To solve the problem, we need to find the relationship between the coefficients \(a\), \(b\), and \(c\) given that the equations \(ax^2 + bx + c = 0\) and \(x^2 + 2x + 9 = 0\) have a common root. ### Step-by-Step Solution: 1. **Identify the equations:** - Let \(f(x) = ax^2 + bx + c = 0\) - Let \(g(x) = x^2 + 2x + 9 = 0\) 2. **Assume a common root:** - Let \(\alpha\) be the common root of both equations.
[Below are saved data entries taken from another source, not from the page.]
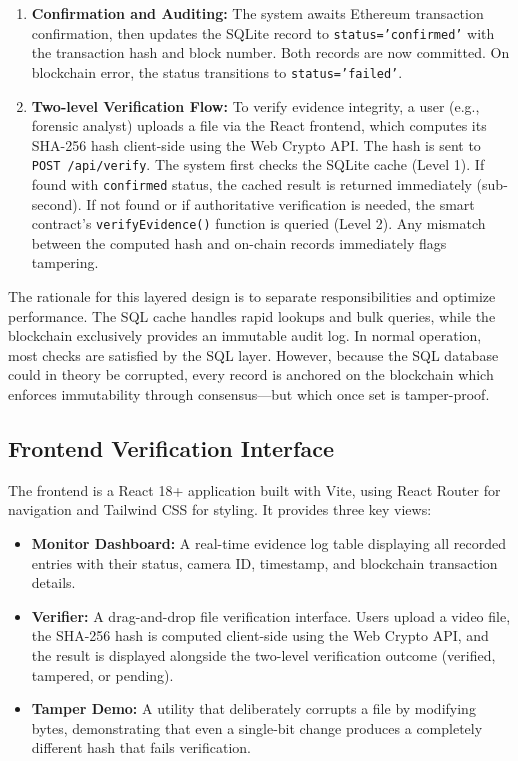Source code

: \documentclass[conference]{IEEEtran}
\begin{document}
\begin{enumerate}
    \item \textbf{Confirmation and Auditing:} The system awaits Ethereum transaction confirmation, then updates the SQLite record to \texttt{status='confirmed'} with the transaction hash and block number. Both records are now committed. On blockchain error, the status transitions to \texttt{status='failed'}.

    \item \textbf{Two-level Verification Flow:} To verify evidence integrity, a user (e.g., forensic analyst) uploads a file via the React frontend, which computes its SHA-256 hash client-side using the Web Crypto API. The hash is sent to \texttt{POST /api/verify}. The system first checks the SQLite cache (Level 1). If found with \texttt{confirmed} status, the cached result is returned immediately (sub-second). If not found or if authoritative verification is needed, the smart contract's \texttt{verifyEvidence()} function is queried (Level 2). Any mismatch between the computed hash and on-chain records immediately flags tampering.
\end{enumerate}

The rationale for this layered design is to separate responsibilities and optimize performance. The SQL cache handles rapid lookups and bulk queries, while the blockchain exclusively provides an immutable audit log. In normal operation, most checks are satisfied by the SQL layer. However, because the SQL database could in theory be corrupted, every record is anchored on the blockchain which enforces immutability through consensus---but which once set is tamper-proof.

\subsection{Frontend Verification Interface}

The frontend is a React 18+ application built with Vite, using React Router for navigation and Tailwind CSS for styling. It provides three key views:

\begin{itemize}
    \item \textbf{Monitor Dashboard:} A real-time evidence log table displaying all recorded entries with their status, camera ID, timestamp, and blockchain transaction details.
    \item \textbf{Verifier:} A drag-and-drop file verification interface. Users upload a video file, the SHA-256 hash is computed client-side using the Web Crypto API, and the result is displayed alongside the two-level verification outcome (verified, tampered, or pending).
    \item \textbf{Tamper Demo:} A utility that deliberately corrupts a file by modifying bytes, demonstrating that even a single-bit change produces a completely different hash that fails verification.
\end{itemize}
\end{document}

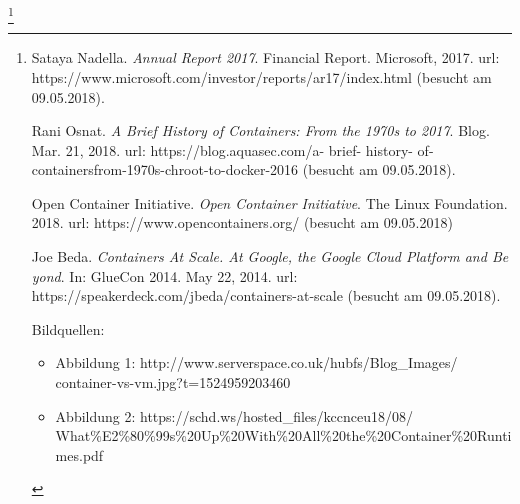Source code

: \let\thefootnote\relax\footnote{
{
\vspace{0.1mm}
\begin{minipage}[t]{\linewidth}
 \begin{list}{\textcolor{black}{[]}}{\setlength{\labelwidth}{2cm}\setlength{\leftmargin}{0.5cm}\setlength{\itemsep}{-1mm}}\item Sataya Nadella. \textit{Annual Report 2017}. Financial Report. Microsoft, 2017. url: https://www.microsoft.com/investor/reports/ar17/index.html (besucht am 09.05.2018).
\item Rani Osnat. \textit{A Brief History of Containers: From the 1970s to 2017}. Blog. Mar. 21, 2018. url: https://blog.aquasec.com/a- brief- history- of- containersfrom-1970s-chroot-to-docker-2016 (besucht am 09.05.2018).
\item Open Container Initiative. \textit{Open Container Initiative}. The Linux Foundation. 2018. url: https://www.opencontainers.org/ (besucht am 09.05.2018)
\item Joe Beda. \textit{Containers At Scale. At Google, the Google Cloud Platform and Be
yond}. In: GlueCon 2014. May 22, 2014. url: https://speakerdeck.com/jbeda/containers-at-scale (besucht am 09.05.2018).
\end{list}
Bildquellen:
\begin{itemize}
\item Abbildung 1: http://www.serverspace.co.uk/hubfs/Blog\_Images/ \\ container-vs-vm.jpg?t=1524959203460
\item Abbildung 2: https://schd.ws/hosted\_files/kccnceu18/08/ \\ What\%E2\%80\%99s\%20Up\%20With\%20All\%20the\%20Container\%20Runtimes.pdf
\end{itemize}
\end{minipage}
}}
\newpage










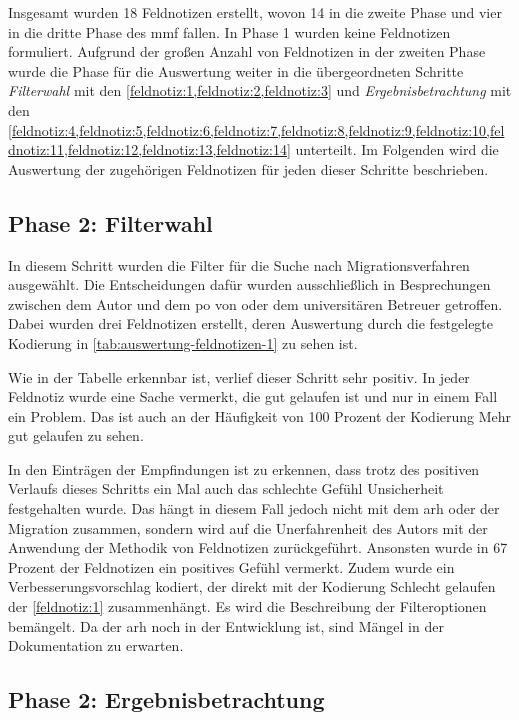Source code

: Insgesamt wurden 18 Feldnotizen erstellt, wovon 14 in die zweite Phase und vier in die dritte Phase des \gls{mmf} fallen.
In Phase 1 wurden keine Feldnotizen formuliert.
Aufgrund der großen Anzahl von Feldnotizen in der zweiten Phase wurde die Phase für die Auswertung weiter in die übergeordneten Schritte \emph{Filterwahl} mit den \cref{feldnotiz:1,feldnotiz:2,feldnotiz:3} und \emph{Ergebnisbetrachtung} mit den \cref{feldnotiz:4,feldnotiz:5,feldnotiz:6,feldnotiz:7,feldnotiz:8,feldnotiz:9,feldnotiz:10,feldnotiz:11,feldnotiz:12,feldnotiz:13,feldnotiz:14} unterteilt.
Im Folgenden wird die Auswertung der zugehörigen Feldnotizen für jeden dieser Schritte beschrieben.

\subsection{Phase 2: Filterwahl}

In diesem Schritt wurden die Filter für die Suche nach Migrationsverfahren ausgewählt.
Die Entscheidungen dafür wurden ausschließlich in Besprechungen zwischen dem Autor und dem \gls{po} von \jf oder dem universitären Betreuer getroffen.
Dabei wurden drei Feldnotizen erstellt, deren Auswertung durch die festgelegte Kodierung in \cref{tab:auswertung-feldnotizen-1} zu sehen ist.



Wie in der Tabelle erkennbar ist, verlief dieser Schritt sehr positiv.
In jeder Feldnotiz wurde eine Sache vermerkt, die gut gelaufen ist und nur in einem Fall ein Problem.
Das ist auch an der Häufigkeit von 100 Prozent der Kodierung \glqq Mehr gut gelaufen\grqq{} zu sehen.

In den Einträgen der Empfindungen ist zu erkennen, dass trotz des positiven Verlaufs dieses Schritts ein Mal auch das schlechte Gefühl \glqq Unsicherheit\grqq{} festgehalten wurde.
Das hängt in diesem Fall jedoch nicht mit dem \gls{arh} oder der Migration zusammen, sondern wird auf die Unerfahrenheit des Autors mit der Anwendung der Methodik von Feldnotizen zurückgeführt.
Ansonsten wurde in 67 Prozent der Feldnotizen ein positives Gefühl vermerkt.
Zudem wurde ein Verbesserungsvorschlag kodiert, der direkt mit der Kodierung \glqq Schlecht gelaufen\grqq{} der \cref{feldnotiz:1} zusammenhängt.
Es wird die Beschreibung der Filteroptionen bemängelt.
Da der \gls{arh} noch in der Entwicklung ist, sind Mängel in der Dokumentation zu erwarten.

\subsection{Phase 2: Ergebnisbetrachtung}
Therefore, we have: \[ f(\alpha) = a\alpha^2 + b\alpha + c = 0 \] \[ g(\alpha) = \alpha^2 + 2\alpha + 9 = 0 \] 3. **Express \(g(\alpha) = 0\):** - From \(g(\alpha) = 0\), we can express: \[ \alpha^2 + 2\alpha + 9 = 0 \quad \text{(1)} \] 4. **Substitute \(\alpha^2\) from equation (1) into \(f(\alpha) = 0\):** - Rearranging equation (1): \[ \alpha^2 = -2\alpha - 9 \] - Substitute \(\alpha^2\) in \(f(\alpha)\): \[ f(\alpha) = a(-2\alpha - 9) + b\alpha + c = 0 \] - Expanding this gives: \[ -2a\alpha - 9a + b\alpha + c = 0 \] - Rearranging terms: \[ (-2a + b)\alpha + (c - 9a) = 0 \] 5. **Set coefficients to zero:** - Since this equation must hold for all values of \(\alpha\), both coefficients must equal zero: \[ -2a + b = 0 \quad \text{(2)} \] \[ c - 9a = 0 \quad \text{(3)} \] 6. **Solve the system of equations:** - From equation (2): \[ b = 2a \] - From equation (3): \[ c = 9a \] 7. **Express the ratios:** - Now we can express the ratios of \(a\), \(b\), and \(c\): \[ a : b : c = a : 2a : 9a = 1 : 2 : 9 \] ### Final Answer: The ratio of \(a\), \(b\), and \(c\) is: \[ \boxed{1 : 2 : 9} \]